She snorted, making him look her way again. She faced him with brows raised. “And he’s extraordinary?”

  “Yes.” He said it without hesitation because he meant it. John Erik was one of the most amazing men he’d ever met, comparable to his two brothers, Walt and Dan, and that was saying a hell of a lot. “You’ll see.”

  “Yeah,” she said, sarcasm hanging heavily on the one word, “I’ll see.”

  Charlie decided to ignore the attitude. She was under pressure, after all. “I think you’ll find there’s plenty to do on board. There is an exercise room, of course, and lots of holographic movies, books, and games in the ship’s library.”

  “Is there a firing range? And access to the I-Net?”

  Okay, she had a weapon, so he could see why she wondered about a firing range, but the Intergalactic Net? The government-controlled database allowed only restricted access. “We use the NewsNet to keep up with what’s happening in the worlds, but you need special permission for the I-Net.”

  “The remarkable Captain Erik doesn’t have an access code I could use?”

  “I don’t know,” Charlie said honestly. “You can ask, but I’d wait. Right now he seems pretty—”

  “Pissed,” she said. “I get it.”

  She turned toward the window and sank into silence, an action Charlie adopted. In a minute or two they’d be locked into the hover craft portal. Then she’d be the captain’s problem. Nice as she was to look at, Charlie wouldn’t be sorry to pass the responsibility of the strange woman.

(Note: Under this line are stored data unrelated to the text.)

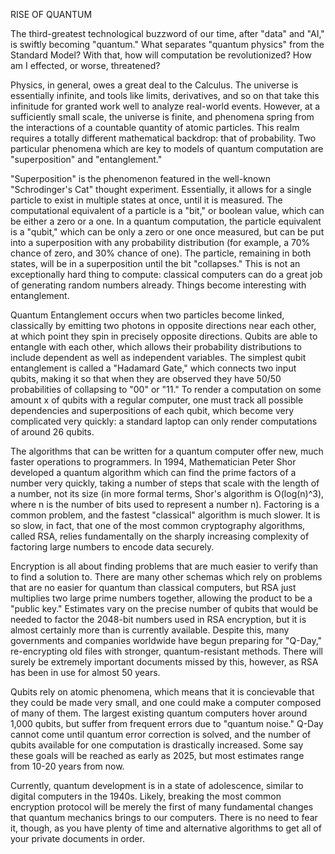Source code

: RISE OF QUANTUM

The third-greatest technological buzzword of our time, after "data" and "AI," is swiftly becoming "quantum." What separates
"quantum physics" from the Standard Model? With that, how will computation be revolutionized? How am I effected, or worse,
threatened?

Physics, in general, owes a great deal to the Calculus. The universe is essentially infinite, and tools like limits, 
derivatives, and so on that take this infinitude for granted work well to analyze real-world events. However, at a 
sufficiently small scale, the universe is finite, and phenomena spring from the interactions of a countable quantity of 
atomic particles. This realm requires a totally different mathematical backdrop: that of probability. Two particular 
phenomena which are key to models of quantum computation are "superposition" and "entanglement."

"Superposition" is the phenomenon featured in the well-known "Schrodinger's Cat" thought experiment. Essentially, it allows
for a single particle to exist in multiple states at once, until it is measured. The computational equivalent of a particle
is a "bit," or boolean value, which can be either a zero or a one. In a quantum computation, the particle equivalent is a
"qubit," which can be only a zero or one once measured, but can be put into a superposition with any probability 
distribution (for example, a 70% chance of zero, and 30% chance of one). The particle, remaining in both states, will be in
a superposition until the bit "collapses." This is not an exceptionally hard thing to compute: classical computers can do a
great job of generating random numbers already. Things become interesting with entanglement.

Quantum Entanglement occurs when two particles become linked, classically by emitting two photons in opposite directions 
near each other, at which point they spin in precisely opposite directions. Qubits are able to entangle with each other,
which allows their probability distributions to include dependent as well as independent variables. The simplest qubit 
entanglement is called a "Hadamard Gate," which connects two input qubits, making it so that when they are observed they 
have 50/50 probabilities of collapsing to "00" or "11." To render a computation on some amount x of qubits with a regular
computer, one must track all possible dependencies and superpositions of each qubit, which become very complicated very 
quickly: a standard laptop can only render computations of around 26 qubits.

The algorithms that can be written for a quantum computer offer new, much faster operations to programmers. In 1994, 
Mathematician Peter Shor developed a quantum algorithm which can find the prime factors of a number very quickly, taking a
number of steps that scale with the length of a number, not its size (in more formal terms, Shor's algorithm is O(log(n)^3),
where n is the number of bits used to represent a number n). Factoring is a common problem, and the fastest "classical" 
algorithm is much slower. It is so slow, in fact, that one of the most common cryptography algorithms, called RSA, relies
fundamentally on the sharply increasing complexity of factoring large numbers to encode data securely. 

Encryption is all about finding problems that are much easier to verify than to find a solution to. There are many other
schemas which rely on problems that are no easier for quantum than classical computers, but RSA just multiplies two large
prime numbers together, allowing the product to be a "public key." Estimates vary on the precise number of qubits that
would be needed to factor the 2048-bit numbers used in RSA encryption, but it is almost certainly more than is currently
available. Despite this, many governments and companies worldwide have begun preparing for "Q-Day," re-encrypting old files
with stronger, quantum-resistant methods. There will surely be extremely important documents missed by this, however, as
RSA has been in use for almost 50 years. 

Qubits rely on atomic phenomena, which means that it is concievable that they could be made very small, and one could make
a computer composed of many of them. The largest existing quantum computers hover around 1,000 qubits, but suffer from 
frequent errors due to "quantum noise." Q-Day cannot come until quantum error correction is solved, and the number of
qubits available for one computation is drastically increased. Some say these goals will be reached as early as 2025, but
most estimates range from 10-20 years from now. 

Currently, quantum development is in a state of adolescence, similar to digital computers in the 1940s. Likely, breaking
the most common encryption protocol will be merely the first of many fundamental changes that quantum mechanics brings to
our computers. There is no need to fear it, though, as you have plenty of time and alternative algorithms to get all of
your private documents in order.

  A couple of minutes later, she spoke again. “That’s Erik’s Pryde? She hardly looks able to stay alight, much less navigate the universe.”

  “Don’t discount her. She pulls through when she needs to.”

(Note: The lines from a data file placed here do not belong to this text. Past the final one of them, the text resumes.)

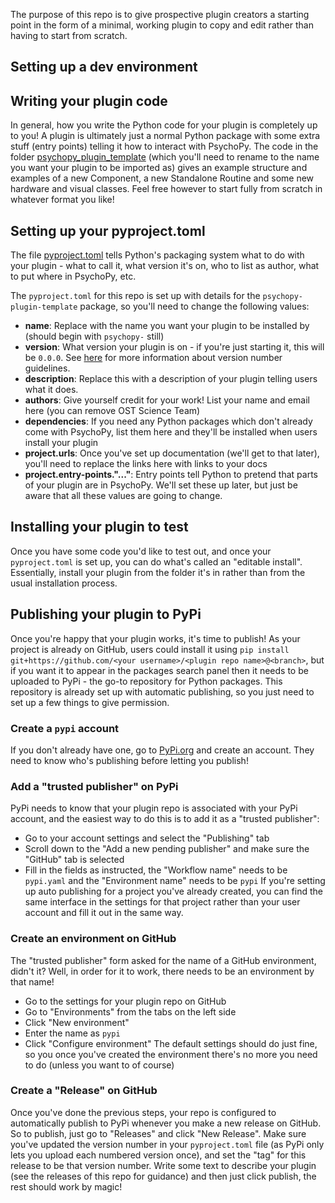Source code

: 
The purpose of this repo is to give prospective plugin creators a starting point in the form of a minimal, working plugin to copy and edit rather than having to start from scratch.

## Setting up a dev environment


## Writing your plugin code
In general, how you write the Python code for your plugin is completely up to you! A plugin is ultimately just a normal Python package with some extra stuff (entry points) telling it how to interact with PsychoPy. The code in the folder [psychopy_plugin_template](psychopy_plugin_template/) (which you'll need to rename to the name you want your plugin to be imported as) gives an example structure and examples of a new Component, a new Standalone Routine and some new hardware and visual classes. Feel free however to start fully from scratch in whatever format you like!

## Setting up your pyproject.toml
The file [pyproject.toml](pyproject.toml) tells Python's packaging system what to do with your plugin - what to call it, what version it's on, who to list as author, what to put where in PsychoPy, etc.

The `pyproject.toml` for this repo is set up with details for the `psychopy-plugin-template` package, so you'll need to change the following values:
- **name**: Replace with the name you want your plugin to be installed by (should begin with `psychopy-` still)
- **version**: What version your plugin is on - if you're just starting it, this will be `0.0.0`. See [here](https://www.geeksforgeeks.org/introduction-semantic-versioning/) for more information about version number guidelines.
- **description**: Replace this with a description of your plugin telling users what it does.
- **authors**: Give yourself credit for your work! List your name and email here (you can remove OST Science Team)
- **dependencies**: If you need any Python packages which don't already come with PsychoPy, list them here and they'll be installed when users install your plugin
- **project.urls**: Once you've set up documentation (we'll get to that later), you'll need to replace the links here with links to your docs
- **project.entry-points."..."**: Entry points tell Python to pretend that parts of your plugin are in PsychoPy. We'll set these up later, but just be aware that all these values are going to change.

## Installing your plugin to test
Once you have some code you'd like to test out, and once your `pyproject.toml` is set up, you can do what's called an "editable install". Essentially, install your plugin from the folder it's in rather than from the usual installation process.

## Publishing your plugin to PyPi
Once you're happy that your plugin works, it's time to publish! As your project is already on GitHub, users could install it using `pip install git+https://github.com/<your username>/<plugin repo name>@<branch>`, but if you want it to appear in the packages search panel then it needs to be uploaded to PyPi - the go-to repository for Python packages. This repository is already set up with automatic publishing, so you just need to set up a few things to give permission.

### Create a `pypi` account
If you don't already have one, go to [PyPi.org](https://pypi.org) and create an account. They need to know who's publishing before letting you publish!

### Add a "trusted publisher" on PyPi
PyPi needs to know that your plugin repo is associated with your PyPi account, and the easiest way to do this is to add it as a "trusted publisher":
- Go to your account settings and select the "Publishing" tab
- Scroll down to the "Add a new pending publisher" and make sure the "GitHub" tab is selected
- Fill in the fields as instructed, the "Workflow name" needs to be `pypi.yaml` and the "Environment name" needs to be `pypi`
If you're setting up auto publishing for a project you've already created, you can find the same interface in the settings for that project rather than your user account and fill it out in the same way.

### Create an environment on GitHub
The "trusted publisher" form asked for the name of a GitHub environment, didn't it? Well, in order for it to work, there needs to be an environment by that name!
- Go to the settings for your plugin repo on GitHub
- Go to "Environments" from the tabs on the left side
- Click "New environment"
- Enter the name as `pypi`
- Click "Configure environment"
The default settings should do just fine, so you once you've created the environment there's no more you need to do (unless you want to of course)

### Create a "Release" on GitHub
Once you've done the previous steps, your repo is configured to automatically publish to PyPi whenever you make a new release on GitHub. So to publish, just go to "Releases" and click "New Release". Make sure you've updated the version number in your `pyproject.toml` file (as PyPi only lets you upload each numbered version once), and set the "tag" for this release to be that version number. Write some text to describe your plugin (see the releases of this repo for guidance) and then just click publish, the rest should work by magic!
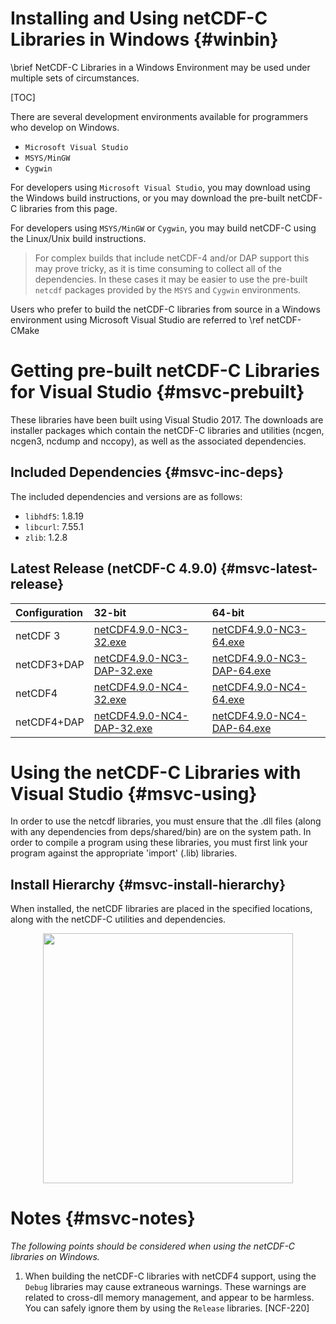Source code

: Installing and Using netCDF-C Libraries in Windows {#winbin}
==================================================

\brief NetCDF-C Libraries in a Windows Environment may be used under multiple sets of circumstances.

[TOC]

There are several development environments available for programmers who develop on Windows.

* `Microsoft Visual Studio `
* `MSYS/MinGW`
* `Cygwin`

For developers using `Microsoft Visual Studio`, you may download using the Windows build instructions, or you may download the pre-built netCDF-C libraries from this page.

For developers using `MSYS/MinGW` or `Cygwin`, you may build netCDF-C using the Linux/Unix build instructions.

> For complex builds that include netCDF-4 and/or DAP support this may prove tricky, as it is time consuming to collect all of the dependencies.  In these cases it may be easier to use the pre-built `netcdf` packages provided by the `MSYS` and `Cygwin` environments.

Users who prefer to build the netCDF-C libraries from source in a Windows environment using Microsoft Visual Studio are referred to \ref netCDF-CMake

# Getting pre-built netCDF-C Libraries for Visual Studio {#msvc-prebuilt}

These libraries have been built using Visual Studio 2017.  The downloads are installer packages which contain the netCDF-C libraries and utilities (ncgen, ncgen3, ncdump and nccopy), as well as the associated dependencies.


## Included Dependencies {#msvc-inc-deps}

The included dependencies and versions are as follows:

* `libhdf5`: 1.8.19
* `libcurl`: 7.55.1
* `zlib`:    1.2.8

## Latest Release (netCDF-C 4.9.0) {#msvc-latest-release}

Configuration		| 32-bit 						| 64-bit |
:-------------------|:--------							|:-------|
netCDF 3		| [netCDF4.9.0-NC3-32.exe][r1]		| [netCDF4.9.0-NC3-64.exe][r5]
netCDF3+DAP		| [netCDF4.9.0-NC3-DAP-32.exe][r2]	| [netCDF4.9.0-NC3-DAP-64.exe][r6]
netCDF4			| [netCDF4.9.0-NC4-32.exe][r3]		| [netCDF4.9.0-NC4-64.exe][r7]
netCDF4+DAP		| [netCDF4.9.0-NC4-DAP-32.exe][r4]	| [netCDF4.9.0-NC4-DAP-64.exe][r8]

# Using the netCDF-C Libraries with Visual Studio {#msvc-using}

In order to use the netcdf libraries, you must ensure that the .dll files (along with any dependencies from deps/shared/bin) are on the system path. In order to compile a program using these libraries, you must first link your program against the appropriate 'import' (.lib) libraries.

## Install Hierarchy {#msvc-install-hierarchy}

When installed, the netCDF libraries are placed in the specified locations, along with the netCDF-C utilities and dependencies.

<center>
<IMG SRC="InstallTreeWindows.png" width="400"/>
</center>

# Notes {#msvc-notes}

*The following points should be considered when using the netCDF-C libraries on Windows.*

1. When building the netCDF-C libraries with netCDF4 support, using the `Debug` libraries may cause extraneous warnings. These warnings are related to cross-dll memory management, and appear to be harmless. You can safely ignore them by using the `Release` libraries. [NCF-220]


[r1]: https://downloads.unidata.ucar.edu/netcdf-c/4.9.0/netCDF4.9.0-NC3-32.exe
[r2]: https://downloads.unidata.ucar.edu/netcdf-c/4.9.0/netCDF4.9.0-NC3-DAP-32.exe
[r3]: https://downloads.unidata.ucar.edu/netcdf-c/4.9.0/netCDF4.9.0-NC4-32.exe
[r4]: https://downloads.unidata.ucar.edu/netcdf-c/4.9.0/netCDF4.9.0-NC4-DAP-32.exe
[r5]: https://downloads.unidata.ucar.edu/netcdf-c/4.9.0/netCDF4.9.0-NC3-64.exe
[r6]: https://downloads.unidata.ucar.edu/netcdf-c/4.9.0/netCDF4.9.0-NC3-DAP-64.exe
[r7]: https://downloads.unidata.ucar.edu/netcdf-c/4.9.0/netCDF4.9.0-NC4-64.exe
[r8]: https://downloads.unidata.ucar.edu/netcdf-c/4.9.0/netCDF4.9.0-NC4-DAP-64.exe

  He lined the hover craft up with the portal and smartly locked it in place. He cut the engine and scrambled back to open the hatch and gather Danessa’s cases. “Let’s get to your cabin, then secure your weapon, and then we’ll go to the bridge. The captain insists everyone be on the bridge during takeoff.”

  “Okay.”

  Before he could move, she laid a hand on his arm. “I’m sorry for the way I acted. It’s just…” She sucked in a deep breath. “It’s been a long day. I have a lot on my mind.”

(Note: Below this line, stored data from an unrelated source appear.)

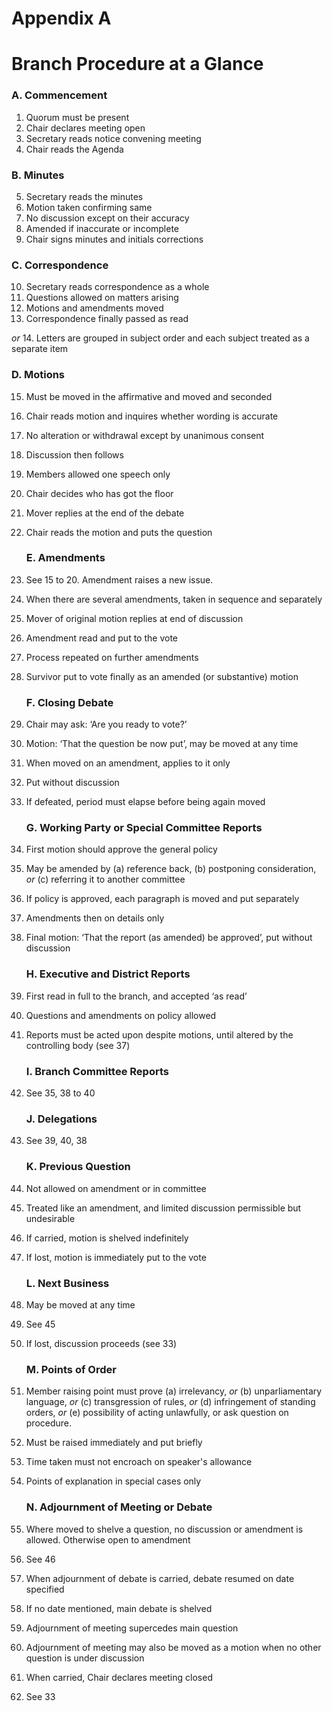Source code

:# Appendix A

# Branch Procedure at a Glance

### A. Commencement
1. Quorum must be present
2. Chair declares meeting open
3. Secretary reads notice convening meeting
4. Chair reads the Agenda

 ### B. Minutes
5. Secretary reads the minutes
6. Motion taken confirming same
7. No discussion except on their accuracy
8. Amended if inaccurate or incomplete
9. Chair signs minutes and initials corrections

 ### C. Correspondence
10. Secretary reads correspondence as a whole
11. Questions allowed on matters arising
12. Motions and amendments moved
13. Correspondence finally passed as read

 *or*
14. Letters are grouped in subject order and each subject treated as a separate item

 ### D. Motions
15. Must be moved in the affirmative and moved and seconded
16. Chair reads motion and inquires whether wording is accurate
17. No alteration or withdrawal except by unanimous consent
18. Discussion then follows
19. Members allowed one speech only
20. Chair decides who has got the floor
21. Mover replies at the end of the debate
22. Chair reads the motion and puts the question

    ### E. Amendments

23. See 15 to 20. Amendment raises a new issue.
24. When there are several amendments, taken in sequence and separately
25. Mover of original motion replies at end of discussion
26. Amendment read and put to the vote
27. Process repeated on further amendments
28. Survivor put to vote finally as an amended (or substantive) motion

    ### F. Closing Debate

29. Chair may ask: ‘Are you ready to vote?’
30. Motion: ‘That the question be now put’, may be moved at any time
31. When moved on an amendment, applies to it only
32. Put without discussion
33. If defeated, period must elapse before being again moved

    ### G. Working Party or Special Committee Reports

34. First motion should approve the general policy
35. May be amended by (a) reference back, (b) postponing consideration, *or* (c) referring it to another committee
36. If policy is approved, each paragraph is moved and put separately
37. Amendments then on details only
38. Final motion: ‘That the report (as amended) be approved’, put without discussion

    ### H. Executive and District Reports

39. First read in full to the branch, and accepted ‘as read’
40. Questions and amendments on policy allowed
41. Reports must be acted upon despite motions, until altered by the controlling body (see 37)

    ### I. Branch Committee Reports

42. See 35, 38 to 40

    ### J. Delegations

43. See 39, 40, 38

    ### K. Previous Question

44. Not allowed on amendment or in committee
45. Treated like an amendment, and limited discussion permissible but undesirable
46. If carried, motion is shelved indefinitely
47. If lost, motion is immediately put to the vote

    ### L. Next Business

48. May be moved at any time
49. See 45
50. If lost, discussion proceeds (see 33)

    ### M. Points of Order

51. Member raising point must prove (a) irrelevancy, *or* (b) unparliamentary language, *or* (c) transgression of rules, *or* (d) infringement of standing orders, *or* (e) possibility of acting unlawfully, or ask question on procedure.
52. Must be raised immediately and put briefly
53. Time taken must not encroach on speaker's allowance
54. Points of explanation in special cases only

    ### N. Adjournment of Meeting or Debate

55. Where moved to shelve a question, no discussion or amendment is allowed. Otherwise open to amendment
56. See 46
57. When adjournment of debate is carried, debate resumed on date specified
58. If no date mentioned, main debate is shelved
59. Adjournment of meeting supercedes main question
60. Adjournment of meeting may also be moved as a motion when no other question is under discussion
61. When carried, Chair declares meeting closed
62. See 33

  Charlie smiled. “No worries. Come on. The sooner we get into space the sooner you can settle in and get some rest.”

  “Absolutely. The sooner we get into space, the better.”

  Somehow, Charlie didn’t think she meant it the way he had.

  Chapter Three

  “Captain, we’re ready.” Charlie ushered Susan onto the bridge.

  She took in the environment in a matter of seconds. The front window opened onto the brightly lit holding area. Other shuttles parked around them, lights flashing, fueling vehicles and hover crafts moving between them. The bridge itself looked well used, to phrase it kindly. She hoped the bucket ran a lot better than it looked.

  Three men turned almost as one and stared at her. Charlie moved forward, made a chagrined face, and scratched the back of his neck. “Sir, this is Shanna Ziegler.”

  “Danessa Vanessa,” she corrected.

  Even without the uniform designations, she knew immediately which of the men was Captain John Erik. Power flowed from him. His narrowed gaze relayed tightly corralled impatience. He took her in with one up-and-down, studied look. She felt his examination with every inch of her body. Her nerves vibrated as though his gaze raked her with electricity.

  He pointed to a seat attached to the right wall. “Pull that down and strap yourself in.” Then he turned to one of the other men. “Let’s get going. Adam, tell the tower we’re finally ready.” He cast an accusatory glance her way at the last words.

  “Charlie, did you get her weapon stowed?”

  “Yes, sir.”

  “Good. Set the thrusters.” Erik faced her once more. “I don’t appreciate people booking flight on my ship without full disclosure, Miss Vanessa. Your papers stated clearly that you were coming on board without regulated materials. That includes weapons, or didn’t you know that?” His tone said he knew well that anyone cleared to own a weapon also knew the regulations concerning it.

  “I know more about weapons than you’ve ever known,” she said. Then, turning her back, she pulled down the fold-up seat, sat down, and slipped her arms through the straps before clicking the lap belt closed.

  “Oh, wow! She’s got tits to kill for and she’s strapped in. It’s like having a wet dream right here on the bridge. Maybe later we could tie her down and—”

  Susan snapped her head to glare at the fourth man, the stranger still on the bridge. He regarded her with a leer that the most accomplished letch would envy.

  “Ohh, I struck a nerve.”

  “I forgot to tell you about Dillard,” Charlie explained. “He’s robotic and, despite his diarrhea of the mouth, perfectly harmless. Dilly, mind your manners.”

  “Charlie, I just said what everyone else has been thinking.” Dillard flipped a few switches on the control board. Then he flopped into a seat and buckled himself in.

  “Criminy,” she said.

  “This is going to be a long flight,” Erik muttered. Then he sat in the largest of the four seats and snapped his straps in place.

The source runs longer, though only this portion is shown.